Secondly, the eternal universe hypothesis does not fit well with what we observe. We see entropy increasing, and it is hard to see why the heat death of the universe should not already be infinitely far in the past, if the universe has always existed. We see the light from distant objects systematically Doppler-shifted to lower frequencies just as if the whole universe has been expanding for fourteen billion years from a small initial volume, if not zero. And in our longstanding best theory about the large-scale structure of spacetime, solutions that fit that observed pattern, and that do have time itself beginning with a zero-size universe, are virtually inevitable.

One can find loopholes, in a sense, to try to salvage the possibility that the universe has always existed. Throughout the past hundred years or so of physics, however, and still today, those potential loopholes have been and still are mere speculations unsupported by any evidence whatever. The speculations could turn out to be right, but at this point there has never been any actual reason to believe in any of them beyond the prior philosophical preference for an eternal universe. The simple walks-like-a-duck take on cosmology, without any wait-a-second-hear-me-out-now-it-still-could-be excuses and stories, remains the conventional Big Bang theory in which time itself began fourteen billion years ago or so.

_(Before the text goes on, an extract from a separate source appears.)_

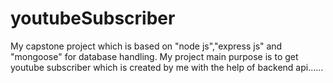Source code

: # youtubeSubscriber
My capstone project which is based on "node js","express js" and "mongoose" for database handling. My project main purpose is to get youtube subscriber which is created by me with the help of backend api......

(One wrinkle that has been added to the original Big Bang model is so-called inflation, which simply adds the detail that the earliest stages of the expansion of the universe accelerated exponentially, for a (very) little while. Inflationary cosmology adds reasons for this brief, early wild ride, and it explains some important things, so technical discussions often distinguish between the original Big Bang model and the improved inflationary version. As far as discussions like this thread are concerned, though, inflation is still just the Big Bang.)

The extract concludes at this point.